Task instructions |
Provide the number of lines below that include "index", without any other words.

····················

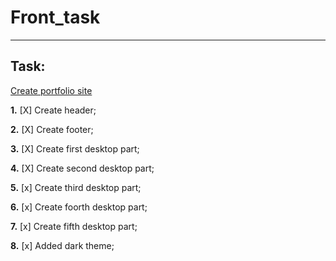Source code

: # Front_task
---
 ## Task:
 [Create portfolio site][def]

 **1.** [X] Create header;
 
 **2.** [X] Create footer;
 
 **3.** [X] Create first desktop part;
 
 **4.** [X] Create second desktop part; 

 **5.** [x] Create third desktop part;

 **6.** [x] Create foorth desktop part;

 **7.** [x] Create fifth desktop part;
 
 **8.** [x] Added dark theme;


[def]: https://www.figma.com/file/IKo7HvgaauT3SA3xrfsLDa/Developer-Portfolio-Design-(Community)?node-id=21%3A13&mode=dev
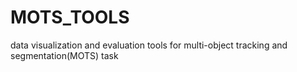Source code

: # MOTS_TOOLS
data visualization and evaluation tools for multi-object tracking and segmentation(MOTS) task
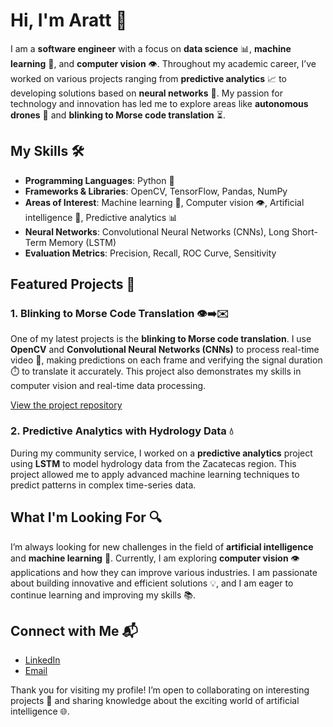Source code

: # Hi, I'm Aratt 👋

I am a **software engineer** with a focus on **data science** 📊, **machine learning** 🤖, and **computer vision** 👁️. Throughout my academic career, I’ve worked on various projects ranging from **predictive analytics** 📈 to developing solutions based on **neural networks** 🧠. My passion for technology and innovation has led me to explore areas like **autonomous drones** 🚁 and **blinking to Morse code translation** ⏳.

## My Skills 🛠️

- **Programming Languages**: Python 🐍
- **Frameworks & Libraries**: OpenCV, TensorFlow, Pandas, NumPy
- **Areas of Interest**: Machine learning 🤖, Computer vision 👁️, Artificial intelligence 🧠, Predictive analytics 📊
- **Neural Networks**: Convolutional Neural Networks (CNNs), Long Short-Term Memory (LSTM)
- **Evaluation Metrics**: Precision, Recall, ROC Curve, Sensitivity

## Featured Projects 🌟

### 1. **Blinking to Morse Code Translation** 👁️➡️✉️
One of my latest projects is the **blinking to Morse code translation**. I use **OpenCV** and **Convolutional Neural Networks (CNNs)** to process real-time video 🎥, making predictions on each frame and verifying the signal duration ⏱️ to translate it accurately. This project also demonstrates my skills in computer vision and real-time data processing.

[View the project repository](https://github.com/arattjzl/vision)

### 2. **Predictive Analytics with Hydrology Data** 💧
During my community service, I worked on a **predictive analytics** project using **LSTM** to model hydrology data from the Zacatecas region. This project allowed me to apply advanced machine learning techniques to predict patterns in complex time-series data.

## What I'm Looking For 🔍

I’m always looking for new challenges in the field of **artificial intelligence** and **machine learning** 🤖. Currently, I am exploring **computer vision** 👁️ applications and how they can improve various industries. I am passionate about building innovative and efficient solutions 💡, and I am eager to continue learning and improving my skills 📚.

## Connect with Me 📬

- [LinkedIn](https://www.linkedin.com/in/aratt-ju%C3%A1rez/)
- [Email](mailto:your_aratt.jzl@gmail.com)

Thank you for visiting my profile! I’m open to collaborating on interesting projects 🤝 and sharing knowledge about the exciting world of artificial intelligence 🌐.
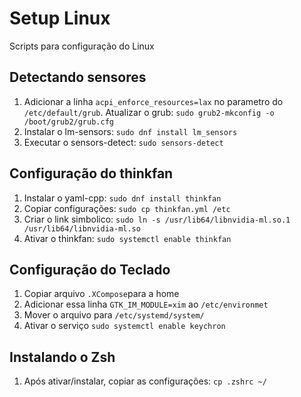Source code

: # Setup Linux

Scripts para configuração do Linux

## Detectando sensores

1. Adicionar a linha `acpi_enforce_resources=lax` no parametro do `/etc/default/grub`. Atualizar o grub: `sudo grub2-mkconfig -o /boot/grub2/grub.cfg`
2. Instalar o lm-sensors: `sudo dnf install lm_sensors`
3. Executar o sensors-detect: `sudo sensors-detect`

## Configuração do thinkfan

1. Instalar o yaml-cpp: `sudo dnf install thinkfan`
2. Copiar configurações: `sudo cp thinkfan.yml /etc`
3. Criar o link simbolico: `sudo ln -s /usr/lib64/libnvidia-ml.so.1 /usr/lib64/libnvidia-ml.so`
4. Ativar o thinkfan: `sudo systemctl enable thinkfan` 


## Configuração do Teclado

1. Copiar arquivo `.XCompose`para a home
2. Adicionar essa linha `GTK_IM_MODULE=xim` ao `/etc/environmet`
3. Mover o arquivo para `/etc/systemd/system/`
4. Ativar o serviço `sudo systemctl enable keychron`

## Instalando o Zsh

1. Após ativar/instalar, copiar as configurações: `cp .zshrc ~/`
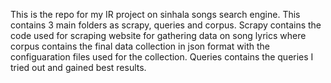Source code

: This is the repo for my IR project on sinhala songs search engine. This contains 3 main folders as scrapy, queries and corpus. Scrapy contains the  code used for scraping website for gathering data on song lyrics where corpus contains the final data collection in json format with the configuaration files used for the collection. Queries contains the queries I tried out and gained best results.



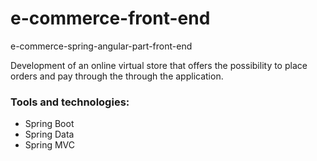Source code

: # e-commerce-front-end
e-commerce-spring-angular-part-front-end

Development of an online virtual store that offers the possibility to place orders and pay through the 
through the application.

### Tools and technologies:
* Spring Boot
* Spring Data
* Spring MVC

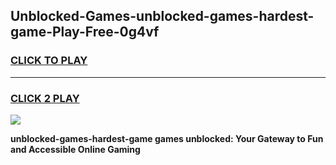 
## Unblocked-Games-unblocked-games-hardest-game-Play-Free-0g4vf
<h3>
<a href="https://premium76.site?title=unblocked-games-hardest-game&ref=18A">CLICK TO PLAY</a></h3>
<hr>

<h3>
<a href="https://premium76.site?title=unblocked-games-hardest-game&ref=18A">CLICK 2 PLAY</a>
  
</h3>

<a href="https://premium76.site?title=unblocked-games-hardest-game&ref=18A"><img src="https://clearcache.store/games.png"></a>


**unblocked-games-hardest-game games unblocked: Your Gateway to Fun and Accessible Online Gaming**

····················

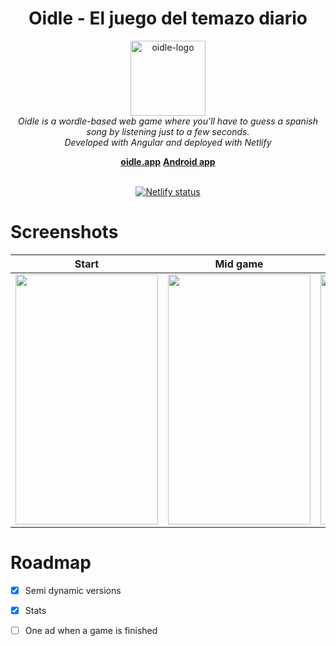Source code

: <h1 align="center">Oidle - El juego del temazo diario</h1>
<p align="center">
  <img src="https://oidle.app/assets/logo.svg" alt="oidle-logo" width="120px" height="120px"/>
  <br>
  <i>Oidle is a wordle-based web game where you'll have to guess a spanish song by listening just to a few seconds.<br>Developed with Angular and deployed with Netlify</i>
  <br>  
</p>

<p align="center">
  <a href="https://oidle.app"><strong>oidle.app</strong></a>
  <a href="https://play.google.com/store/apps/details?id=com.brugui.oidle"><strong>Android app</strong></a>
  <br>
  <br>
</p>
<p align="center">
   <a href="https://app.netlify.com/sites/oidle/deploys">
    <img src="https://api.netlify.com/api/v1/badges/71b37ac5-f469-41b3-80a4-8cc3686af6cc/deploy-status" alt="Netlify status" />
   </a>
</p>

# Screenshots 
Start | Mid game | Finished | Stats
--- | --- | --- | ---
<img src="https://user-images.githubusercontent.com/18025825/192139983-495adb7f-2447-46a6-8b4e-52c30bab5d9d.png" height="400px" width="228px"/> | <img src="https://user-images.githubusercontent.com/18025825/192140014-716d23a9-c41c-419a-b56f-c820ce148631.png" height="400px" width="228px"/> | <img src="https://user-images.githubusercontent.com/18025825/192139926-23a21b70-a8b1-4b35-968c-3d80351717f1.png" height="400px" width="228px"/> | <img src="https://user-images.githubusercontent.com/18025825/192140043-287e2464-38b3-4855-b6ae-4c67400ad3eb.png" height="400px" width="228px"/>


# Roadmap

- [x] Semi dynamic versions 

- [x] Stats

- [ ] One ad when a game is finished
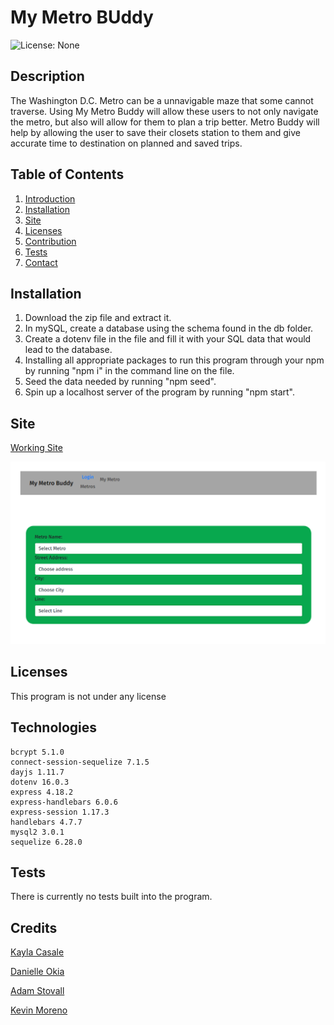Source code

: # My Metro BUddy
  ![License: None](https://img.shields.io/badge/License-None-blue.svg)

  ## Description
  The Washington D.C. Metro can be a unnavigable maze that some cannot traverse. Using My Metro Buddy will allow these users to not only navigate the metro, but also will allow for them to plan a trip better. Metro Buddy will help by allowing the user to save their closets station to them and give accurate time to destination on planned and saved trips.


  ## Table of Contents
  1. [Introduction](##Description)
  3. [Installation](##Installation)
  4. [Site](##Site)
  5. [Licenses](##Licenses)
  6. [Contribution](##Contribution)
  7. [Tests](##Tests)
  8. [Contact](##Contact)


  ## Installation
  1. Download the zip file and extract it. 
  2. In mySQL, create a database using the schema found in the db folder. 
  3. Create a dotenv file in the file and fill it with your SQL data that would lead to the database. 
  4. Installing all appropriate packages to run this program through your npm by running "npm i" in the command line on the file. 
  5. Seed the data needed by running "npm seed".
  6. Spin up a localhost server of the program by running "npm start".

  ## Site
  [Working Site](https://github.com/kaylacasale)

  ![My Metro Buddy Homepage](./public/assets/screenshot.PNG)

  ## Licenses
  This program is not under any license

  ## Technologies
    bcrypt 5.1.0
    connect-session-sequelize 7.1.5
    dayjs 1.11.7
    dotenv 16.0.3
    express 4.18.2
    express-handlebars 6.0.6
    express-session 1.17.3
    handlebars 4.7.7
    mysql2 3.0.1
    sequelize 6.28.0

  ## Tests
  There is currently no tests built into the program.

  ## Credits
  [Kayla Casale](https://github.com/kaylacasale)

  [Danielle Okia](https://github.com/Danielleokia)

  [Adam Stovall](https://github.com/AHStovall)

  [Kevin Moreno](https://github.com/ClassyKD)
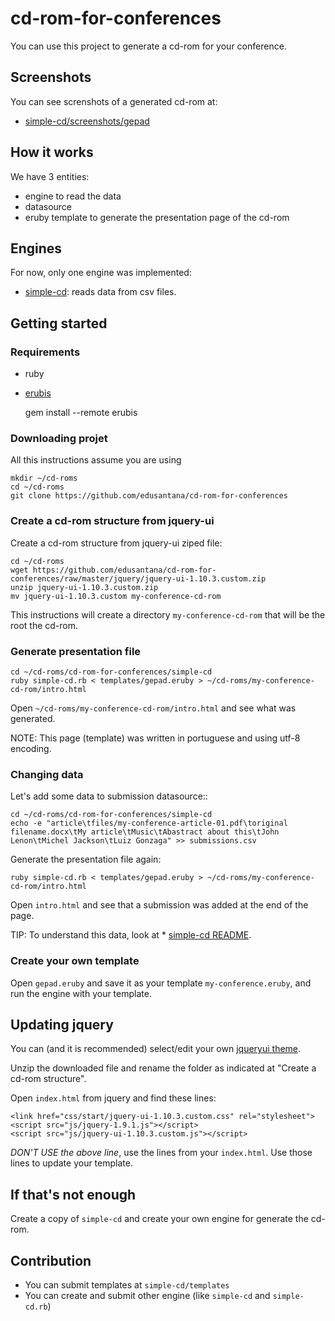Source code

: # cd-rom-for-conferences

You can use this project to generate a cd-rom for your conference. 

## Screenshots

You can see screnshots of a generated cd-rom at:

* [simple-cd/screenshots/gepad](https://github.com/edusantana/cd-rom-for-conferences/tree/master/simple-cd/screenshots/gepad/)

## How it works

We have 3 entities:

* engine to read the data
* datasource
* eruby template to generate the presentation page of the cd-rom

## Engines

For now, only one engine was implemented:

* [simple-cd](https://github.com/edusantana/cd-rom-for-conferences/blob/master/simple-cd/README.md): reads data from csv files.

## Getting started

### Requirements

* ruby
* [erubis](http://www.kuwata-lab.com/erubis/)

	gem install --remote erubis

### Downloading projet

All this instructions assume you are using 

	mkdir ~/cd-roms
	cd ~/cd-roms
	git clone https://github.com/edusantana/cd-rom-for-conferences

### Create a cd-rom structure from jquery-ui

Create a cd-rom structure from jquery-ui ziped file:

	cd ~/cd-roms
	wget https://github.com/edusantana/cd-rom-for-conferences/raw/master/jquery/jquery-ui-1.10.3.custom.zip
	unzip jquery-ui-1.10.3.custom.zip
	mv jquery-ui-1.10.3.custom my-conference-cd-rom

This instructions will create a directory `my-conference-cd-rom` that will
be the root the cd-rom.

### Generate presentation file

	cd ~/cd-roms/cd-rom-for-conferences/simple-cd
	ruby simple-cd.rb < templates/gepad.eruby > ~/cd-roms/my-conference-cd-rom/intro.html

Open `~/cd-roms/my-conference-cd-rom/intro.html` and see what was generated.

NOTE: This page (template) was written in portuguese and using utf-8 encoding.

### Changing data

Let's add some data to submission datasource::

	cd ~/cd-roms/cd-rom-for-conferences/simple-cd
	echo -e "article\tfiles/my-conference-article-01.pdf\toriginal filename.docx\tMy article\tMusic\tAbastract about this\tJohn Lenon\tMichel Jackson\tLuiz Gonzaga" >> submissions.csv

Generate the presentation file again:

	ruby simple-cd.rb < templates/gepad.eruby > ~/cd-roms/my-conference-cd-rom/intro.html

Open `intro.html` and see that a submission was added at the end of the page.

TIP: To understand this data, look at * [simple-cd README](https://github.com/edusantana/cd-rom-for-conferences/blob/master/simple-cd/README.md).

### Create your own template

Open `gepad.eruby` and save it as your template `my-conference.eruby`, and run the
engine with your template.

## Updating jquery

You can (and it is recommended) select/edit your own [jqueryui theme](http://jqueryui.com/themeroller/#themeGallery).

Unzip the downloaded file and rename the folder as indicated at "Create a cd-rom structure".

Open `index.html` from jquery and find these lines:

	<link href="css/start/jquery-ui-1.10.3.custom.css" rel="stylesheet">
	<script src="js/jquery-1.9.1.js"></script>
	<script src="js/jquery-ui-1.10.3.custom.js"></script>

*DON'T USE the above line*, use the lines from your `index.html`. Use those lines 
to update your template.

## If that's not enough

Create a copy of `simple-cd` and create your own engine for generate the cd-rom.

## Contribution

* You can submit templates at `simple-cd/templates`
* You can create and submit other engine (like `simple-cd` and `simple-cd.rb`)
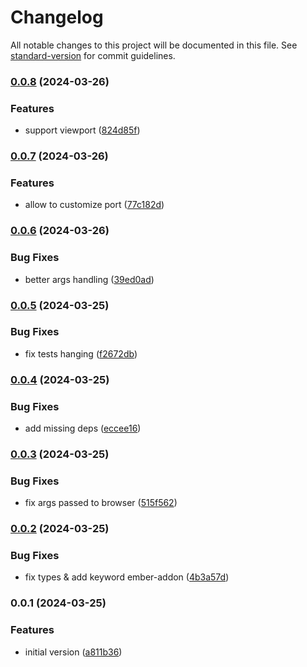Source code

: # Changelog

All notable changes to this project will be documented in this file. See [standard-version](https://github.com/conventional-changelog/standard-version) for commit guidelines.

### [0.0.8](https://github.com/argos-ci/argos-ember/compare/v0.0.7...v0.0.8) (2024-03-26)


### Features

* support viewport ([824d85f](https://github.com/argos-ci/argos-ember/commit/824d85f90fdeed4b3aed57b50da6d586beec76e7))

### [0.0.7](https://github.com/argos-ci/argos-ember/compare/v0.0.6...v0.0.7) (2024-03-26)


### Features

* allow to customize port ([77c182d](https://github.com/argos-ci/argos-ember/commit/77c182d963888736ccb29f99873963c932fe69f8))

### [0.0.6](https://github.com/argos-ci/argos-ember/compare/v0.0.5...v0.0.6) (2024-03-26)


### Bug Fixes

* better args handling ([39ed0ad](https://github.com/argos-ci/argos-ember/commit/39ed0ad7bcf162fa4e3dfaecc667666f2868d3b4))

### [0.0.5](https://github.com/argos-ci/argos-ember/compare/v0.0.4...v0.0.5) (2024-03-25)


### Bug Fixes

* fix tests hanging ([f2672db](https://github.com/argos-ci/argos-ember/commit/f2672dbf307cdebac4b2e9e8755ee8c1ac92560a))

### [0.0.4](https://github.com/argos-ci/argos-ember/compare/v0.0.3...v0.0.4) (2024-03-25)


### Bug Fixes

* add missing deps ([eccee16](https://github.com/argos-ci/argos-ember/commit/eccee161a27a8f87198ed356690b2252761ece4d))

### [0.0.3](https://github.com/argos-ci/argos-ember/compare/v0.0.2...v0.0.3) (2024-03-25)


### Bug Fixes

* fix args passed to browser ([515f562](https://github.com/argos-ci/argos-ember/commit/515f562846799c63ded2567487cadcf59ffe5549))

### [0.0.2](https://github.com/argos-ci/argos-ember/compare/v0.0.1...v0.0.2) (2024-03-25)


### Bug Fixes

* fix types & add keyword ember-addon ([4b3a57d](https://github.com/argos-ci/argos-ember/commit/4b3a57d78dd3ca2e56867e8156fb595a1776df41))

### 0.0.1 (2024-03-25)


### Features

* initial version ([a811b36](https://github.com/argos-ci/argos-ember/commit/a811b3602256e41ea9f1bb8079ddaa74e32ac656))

····················

Answer below |
2